Some, who feel the cardinal has not gone far enough in apologizing for his past remarks, have turned down invitations to see him. But a number of others will meet with Glemp on Friday, at the headquarters of the National Conference of Catholic Bishops in Washington.
Reich said he had hoped that IJCIC could reach consensus on whether or not the American Jewish leadership should meet with Glemp.
He said he had tried to convene a meeting last week of the organization’s constituent groups to discuss the issue, but that he was thwarted in his attempt by IJCIC members who did not want the discussion to take place.
The group now plans to hold an emergency meeting Thursday morning to discuss Reich’s resignation. At least one IJCIC member said he would ask Reich to rescind his decision.
“This is not the time to show divisiveness within the Jewish community,” said Rabbi Fabian Schonfeld, co-chair of the interreligious affairs committee of the Synagogue Council of America, which represents Reform, Conservative and Orthodox Jews and is a member agency of IJCIC.
RABBI STILL PLANNING TO SUE GLEMP
IJCIC members remain deeply divided on the issue of meeting with Glemp, who insulted Jews and Judaism in his now-infamous homily of Aug. 26, 1989, in Czestochowa, Poland.
In that homily, the cardinal accused Jews of “getting peasants drunk,” “spreading communism” and acting “from a position of a people raised above all others.”

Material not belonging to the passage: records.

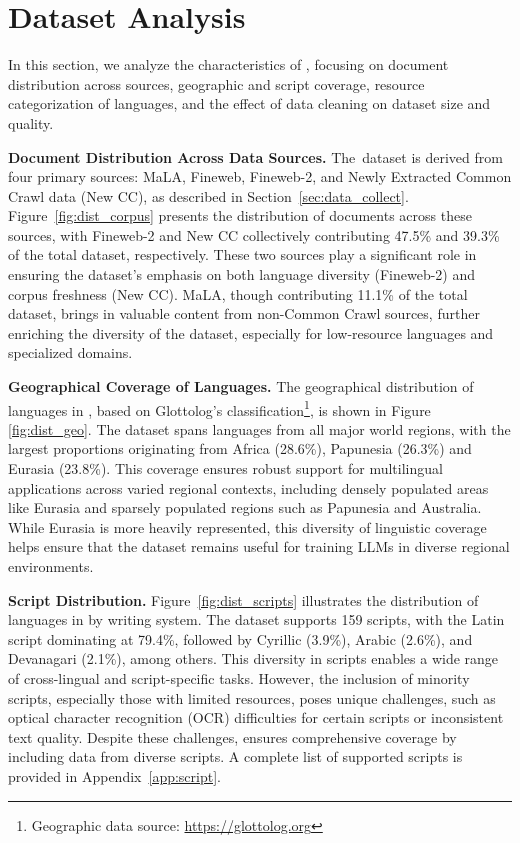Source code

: \section{Dataset Analysis}
\label{sec:analysis}

% 

In this section, we analyze the characteristics of \dcad, focusing on document distribution across sources, geographic and script coverage, resource categorization of languages, and the effect of data cleaning on dataset size and quality.

\noindent\textbf{Document Distribution Across Data Sources.}
The~\dcad dataset is derived from four primary sources: MaLA, Fineweb, Fineweb-2, and Newly Extracted Common Crawl data (New CC), as described in Section~\ref{sec:data_collect}.
Figure~\ref{fig:dist_corpus} presents the distribution of documents across these sources, with Fineweb-2 and New CC collectively contributing 47.5\% and 39.3\% of the total dataset, respectively.
These two sources play a significant role in ensuring the dataset's emphasis on both language diversity (Fineweb-2) and corpus freshness (New CC).
MaLA, though contributing 11.1\% of the total dataset, brings in valuable content from non-Common Crawl sources, further enriching the diversity of the dataset, especially for low-resource languages and specialized domains.

\noindent\textbf{Geographical Coverage of Languages.}
The geographical distribution of languages in \dcad, based on Glottolog’s classification\footnote{Geographic data source: \url{https://glottolog.org}}, is shown in Figure \ref{fig:dist_geo}.
The dataset spans languages from all major world regions, with the largest proportions originating from Africa (28.6\%), Papunesia (26.3\%) and Eurasia (23.8\%).
This coverage ensures robust support for multilingual applications across varied regional contexts, including densely populated areas like Eurasia and sparsely populated regions such as Papunesia and Australia.
While Eurasia is more heavily represented, this diversity of linguistic coverage helps ensure that the dataset remains useful for training LLMs in diverse regional environments.

\noindent\textbf{Script Distribution.}
Figure~\ref{fig:dist_scripts} illustrates the distribution of languages in \dcad by writing system.
The dataset supports 159 scripts, with the Latin script dominating at 79.4\%, followed by Cyrillic (3.9\%), Arabic (2.6\%), and Devanagari (2.1\%), among others.
This diversity in scripts enables a wide range of cross-lingual and script-specific tasks.
However, the inclusion of minority scripts, especially those with limited resources, poses unique challenges, such as optical character recognition (OCR) difficulties for certain scripts or inconsistent text quality.
Despite these challenges, \dcad ensures comprehensive coverage by including data from diverse scripts.
A complete list of supported scripts is provided in Appendix~\ref{app:script}.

He also said that a group of Jewish activists, led by New York Rabbi Avi Weiss, had intended to kill the nuns at the Carmelite convent at Auschwitz during a July 1989 demonstration there.
Glemp backed away from some of those remarks in a letter he sent Aug. 12 to Archbishop Arthur Maida of Detroit, later made public.
He admitted that the Jewish activists “did not intend to kill the sisters or to destroy the convent” and he expressed regret over past “misunderstandings” with the world Jewish community.
He also called anti-Semitism “evil and contrary to the spirit of the Gospel.” But he did not give the explicit apology for his past remarks that many Jewish leaders had hoped for.
As a result, Weiss is going ahead with plans to sue Glemp for libel and defamation. He and Harvard Law School Professor Alan Dershowitz intend to serve the cardinal with court papers once he lands on American soil.
Schonfeld of IJCIC agreed with that position, calling Glemp’s letter a “cop-out. If I insult somebody, I apologize to them directly, not by saying it to somebody else,” he said.
Schonfeld said he had turned down an invitation to meet with Glemp extended by the Catholic bishops conference.
But others have accepted their invitations, which were extended to individual Jewish leaders who work on interreligious dialogue. While not entirely pleased with Glemp’s letter, they feel it is a positive step.
One of them is Rabbi Jack Bemporad, who chairs the Synagogue Council panel that Schonfeld co-chairs.
Glemp “is moving in the direction of reconciliation with the Jewish community,” Bemporad said. “This is a first step in the direction of what I think will be a much fuller statement” at the meeting Friday.
“It’s only appropriate that the Jewish community listen to what he has to say.”